■ Problem to work on ■
What you produce should be an exact transcription of the data, minus any pictures.

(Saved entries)
+-------+
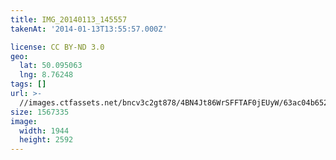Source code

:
 ```yaml
---
title: IMG_20140113_145557
takenAt: '2014-01-13T13:55:57.000Z'

license: CC BY-ND 3.0
geo:
  lat: 50.095063
  lng: 8.76248
tags: []
url: >-
  //images.ctfassets.net/bncv3c2gt878/4BN4Jt86WrSFFTAF0jEUyW/63ac04b652bd0cf6feb1d0562aff9413/img_20140113_145557_11929061745_o
size: 1567335
image:
  width: 1944
  height: 2592
---
```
+-------+
■ Task answer ■
Source code

:
 ```yaml
---
title: IMG_20140113_145557
takenAt: '2014-01-13T13:55:57.000Z'

license: CC BY-ND 3.0
geo:
  lat: 50.095063
  lng: 8.76248
tags: []
url: >-
  //images.ctfassets.net/bncv3c2gt878/4BN4Jt86WrSFFTAF0jEUyW/63ac04b652bd0cf6feb1d0562aff9413/img_20140113_145557_11929061745_o
size: 1567335
image:
  width: 1944
  height: 2592
---
```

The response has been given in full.